_Activity:_ Give the number of lines in the records below that include "about", and nothing more.

_Source data:_
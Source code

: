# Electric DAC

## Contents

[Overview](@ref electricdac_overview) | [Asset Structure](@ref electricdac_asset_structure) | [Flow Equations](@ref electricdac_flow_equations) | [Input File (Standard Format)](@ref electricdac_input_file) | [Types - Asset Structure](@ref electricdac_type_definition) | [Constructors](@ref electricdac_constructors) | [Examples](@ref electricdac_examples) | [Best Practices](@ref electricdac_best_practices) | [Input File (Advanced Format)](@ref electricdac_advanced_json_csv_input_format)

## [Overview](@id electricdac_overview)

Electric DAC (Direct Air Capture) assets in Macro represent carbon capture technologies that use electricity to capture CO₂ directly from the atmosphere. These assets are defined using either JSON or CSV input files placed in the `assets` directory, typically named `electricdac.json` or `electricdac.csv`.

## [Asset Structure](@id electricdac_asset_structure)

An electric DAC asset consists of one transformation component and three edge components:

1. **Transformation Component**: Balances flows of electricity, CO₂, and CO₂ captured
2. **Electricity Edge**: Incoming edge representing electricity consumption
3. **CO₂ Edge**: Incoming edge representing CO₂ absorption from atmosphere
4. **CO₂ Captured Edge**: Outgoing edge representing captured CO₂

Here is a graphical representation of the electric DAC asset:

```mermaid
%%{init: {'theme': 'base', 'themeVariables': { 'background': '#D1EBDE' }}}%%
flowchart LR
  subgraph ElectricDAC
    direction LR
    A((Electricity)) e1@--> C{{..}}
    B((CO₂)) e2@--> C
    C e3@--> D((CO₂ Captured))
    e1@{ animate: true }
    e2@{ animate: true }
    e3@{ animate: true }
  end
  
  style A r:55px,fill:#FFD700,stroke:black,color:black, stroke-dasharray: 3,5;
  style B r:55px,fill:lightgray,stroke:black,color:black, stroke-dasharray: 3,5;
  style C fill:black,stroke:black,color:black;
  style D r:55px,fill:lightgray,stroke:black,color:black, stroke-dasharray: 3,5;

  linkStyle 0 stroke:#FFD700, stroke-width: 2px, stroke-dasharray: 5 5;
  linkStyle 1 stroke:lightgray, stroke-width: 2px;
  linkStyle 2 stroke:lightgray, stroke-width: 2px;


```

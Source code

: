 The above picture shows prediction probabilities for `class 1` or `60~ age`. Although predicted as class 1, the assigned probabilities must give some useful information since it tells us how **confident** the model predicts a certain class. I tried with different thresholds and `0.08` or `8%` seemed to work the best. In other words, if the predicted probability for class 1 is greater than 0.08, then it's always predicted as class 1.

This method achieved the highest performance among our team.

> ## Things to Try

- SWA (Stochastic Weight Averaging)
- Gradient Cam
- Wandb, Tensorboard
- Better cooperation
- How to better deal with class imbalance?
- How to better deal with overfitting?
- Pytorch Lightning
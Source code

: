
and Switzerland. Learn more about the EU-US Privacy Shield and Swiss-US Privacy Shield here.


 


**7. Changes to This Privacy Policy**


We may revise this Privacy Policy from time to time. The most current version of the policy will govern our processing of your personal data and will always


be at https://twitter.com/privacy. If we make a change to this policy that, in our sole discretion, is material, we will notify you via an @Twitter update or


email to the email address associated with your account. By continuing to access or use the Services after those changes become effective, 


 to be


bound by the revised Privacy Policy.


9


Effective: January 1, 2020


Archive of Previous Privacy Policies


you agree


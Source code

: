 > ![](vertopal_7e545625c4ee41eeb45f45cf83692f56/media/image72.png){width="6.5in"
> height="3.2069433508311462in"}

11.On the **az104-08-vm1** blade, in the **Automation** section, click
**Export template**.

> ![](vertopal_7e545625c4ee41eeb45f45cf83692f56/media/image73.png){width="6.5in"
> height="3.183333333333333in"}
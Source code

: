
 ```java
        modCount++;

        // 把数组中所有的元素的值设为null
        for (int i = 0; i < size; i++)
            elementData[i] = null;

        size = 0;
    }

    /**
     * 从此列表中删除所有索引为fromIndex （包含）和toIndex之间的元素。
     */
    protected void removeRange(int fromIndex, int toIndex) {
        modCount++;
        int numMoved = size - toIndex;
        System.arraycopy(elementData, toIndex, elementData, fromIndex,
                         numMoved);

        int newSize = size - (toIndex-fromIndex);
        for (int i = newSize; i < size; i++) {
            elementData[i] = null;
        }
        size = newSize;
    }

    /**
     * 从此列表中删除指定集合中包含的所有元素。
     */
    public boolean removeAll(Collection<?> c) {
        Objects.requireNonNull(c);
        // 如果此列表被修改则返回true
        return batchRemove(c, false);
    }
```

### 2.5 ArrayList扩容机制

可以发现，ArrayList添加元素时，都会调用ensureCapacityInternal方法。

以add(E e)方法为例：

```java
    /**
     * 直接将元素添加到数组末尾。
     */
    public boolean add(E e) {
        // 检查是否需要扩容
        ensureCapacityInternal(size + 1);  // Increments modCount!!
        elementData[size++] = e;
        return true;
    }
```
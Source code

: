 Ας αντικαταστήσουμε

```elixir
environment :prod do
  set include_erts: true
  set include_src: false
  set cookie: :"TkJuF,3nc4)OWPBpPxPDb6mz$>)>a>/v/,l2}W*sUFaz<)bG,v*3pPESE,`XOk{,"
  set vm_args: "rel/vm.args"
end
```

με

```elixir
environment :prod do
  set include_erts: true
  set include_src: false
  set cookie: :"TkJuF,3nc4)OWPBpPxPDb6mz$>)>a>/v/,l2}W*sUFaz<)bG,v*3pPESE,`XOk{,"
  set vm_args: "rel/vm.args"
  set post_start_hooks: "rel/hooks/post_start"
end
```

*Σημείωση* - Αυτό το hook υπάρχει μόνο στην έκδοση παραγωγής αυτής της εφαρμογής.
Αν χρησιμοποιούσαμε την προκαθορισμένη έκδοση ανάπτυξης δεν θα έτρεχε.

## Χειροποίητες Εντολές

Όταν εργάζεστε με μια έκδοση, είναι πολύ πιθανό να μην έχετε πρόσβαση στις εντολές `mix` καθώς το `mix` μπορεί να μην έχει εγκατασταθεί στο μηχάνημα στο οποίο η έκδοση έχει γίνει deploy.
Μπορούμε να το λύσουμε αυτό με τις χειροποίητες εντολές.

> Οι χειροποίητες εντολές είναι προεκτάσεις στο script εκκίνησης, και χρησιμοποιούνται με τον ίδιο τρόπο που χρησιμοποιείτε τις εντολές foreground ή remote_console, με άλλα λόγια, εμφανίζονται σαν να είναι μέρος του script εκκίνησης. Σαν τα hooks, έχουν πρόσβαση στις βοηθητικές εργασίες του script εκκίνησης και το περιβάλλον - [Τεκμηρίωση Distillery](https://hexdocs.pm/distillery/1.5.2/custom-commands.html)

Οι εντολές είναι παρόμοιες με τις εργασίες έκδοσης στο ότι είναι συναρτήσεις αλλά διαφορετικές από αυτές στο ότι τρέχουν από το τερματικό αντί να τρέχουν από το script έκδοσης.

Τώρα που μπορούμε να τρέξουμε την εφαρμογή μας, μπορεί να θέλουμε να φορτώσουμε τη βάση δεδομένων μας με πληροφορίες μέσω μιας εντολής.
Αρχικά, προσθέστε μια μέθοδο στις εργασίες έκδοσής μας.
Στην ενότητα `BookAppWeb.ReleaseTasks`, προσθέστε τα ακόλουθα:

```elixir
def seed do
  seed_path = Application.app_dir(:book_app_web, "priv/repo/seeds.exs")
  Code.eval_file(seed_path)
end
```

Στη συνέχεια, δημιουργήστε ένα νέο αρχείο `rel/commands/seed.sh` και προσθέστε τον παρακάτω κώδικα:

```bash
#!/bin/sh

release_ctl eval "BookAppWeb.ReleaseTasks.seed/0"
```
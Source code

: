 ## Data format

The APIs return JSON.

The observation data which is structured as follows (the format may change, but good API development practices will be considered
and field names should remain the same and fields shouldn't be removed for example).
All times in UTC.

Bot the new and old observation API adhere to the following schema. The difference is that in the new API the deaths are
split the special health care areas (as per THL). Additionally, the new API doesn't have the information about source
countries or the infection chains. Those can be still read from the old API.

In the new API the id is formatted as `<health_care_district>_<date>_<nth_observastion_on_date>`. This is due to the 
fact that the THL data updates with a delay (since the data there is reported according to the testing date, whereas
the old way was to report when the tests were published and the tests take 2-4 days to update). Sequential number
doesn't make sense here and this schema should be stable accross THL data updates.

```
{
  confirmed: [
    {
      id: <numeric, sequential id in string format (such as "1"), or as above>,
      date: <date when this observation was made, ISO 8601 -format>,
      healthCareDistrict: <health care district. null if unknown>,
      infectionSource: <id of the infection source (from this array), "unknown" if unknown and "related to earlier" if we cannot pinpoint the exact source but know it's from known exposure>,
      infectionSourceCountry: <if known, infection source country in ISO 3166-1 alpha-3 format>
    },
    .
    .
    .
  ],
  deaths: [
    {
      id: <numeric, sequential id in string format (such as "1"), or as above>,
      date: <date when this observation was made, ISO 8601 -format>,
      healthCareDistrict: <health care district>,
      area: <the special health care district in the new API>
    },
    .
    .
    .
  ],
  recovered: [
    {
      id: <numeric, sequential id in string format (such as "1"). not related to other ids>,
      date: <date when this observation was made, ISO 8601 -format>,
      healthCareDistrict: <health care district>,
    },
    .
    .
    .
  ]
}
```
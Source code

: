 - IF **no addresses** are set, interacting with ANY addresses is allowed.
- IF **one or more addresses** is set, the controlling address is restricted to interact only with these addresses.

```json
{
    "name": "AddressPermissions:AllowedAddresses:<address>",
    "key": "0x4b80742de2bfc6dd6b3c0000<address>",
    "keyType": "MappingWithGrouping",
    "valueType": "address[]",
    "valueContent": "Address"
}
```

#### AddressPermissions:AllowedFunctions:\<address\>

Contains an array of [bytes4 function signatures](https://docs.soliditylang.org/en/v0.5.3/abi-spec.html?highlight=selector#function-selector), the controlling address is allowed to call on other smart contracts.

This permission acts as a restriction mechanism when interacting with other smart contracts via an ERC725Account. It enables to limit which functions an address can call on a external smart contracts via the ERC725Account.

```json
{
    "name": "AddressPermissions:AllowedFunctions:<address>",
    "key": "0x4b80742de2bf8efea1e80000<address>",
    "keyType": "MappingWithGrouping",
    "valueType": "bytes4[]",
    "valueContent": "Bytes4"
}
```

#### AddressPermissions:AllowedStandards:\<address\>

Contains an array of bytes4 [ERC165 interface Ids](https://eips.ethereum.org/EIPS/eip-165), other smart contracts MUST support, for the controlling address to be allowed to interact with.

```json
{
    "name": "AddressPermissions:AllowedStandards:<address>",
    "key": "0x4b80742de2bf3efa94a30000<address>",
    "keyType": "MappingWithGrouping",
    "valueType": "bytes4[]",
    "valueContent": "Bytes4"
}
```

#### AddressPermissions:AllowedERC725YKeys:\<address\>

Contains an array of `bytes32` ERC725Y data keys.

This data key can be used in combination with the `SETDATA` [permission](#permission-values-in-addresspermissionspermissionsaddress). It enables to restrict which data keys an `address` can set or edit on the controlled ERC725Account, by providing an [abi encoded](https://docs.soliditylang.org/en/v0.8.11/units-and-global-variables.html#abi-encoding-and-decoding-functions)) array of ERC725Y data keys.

_Exercise response:_ 2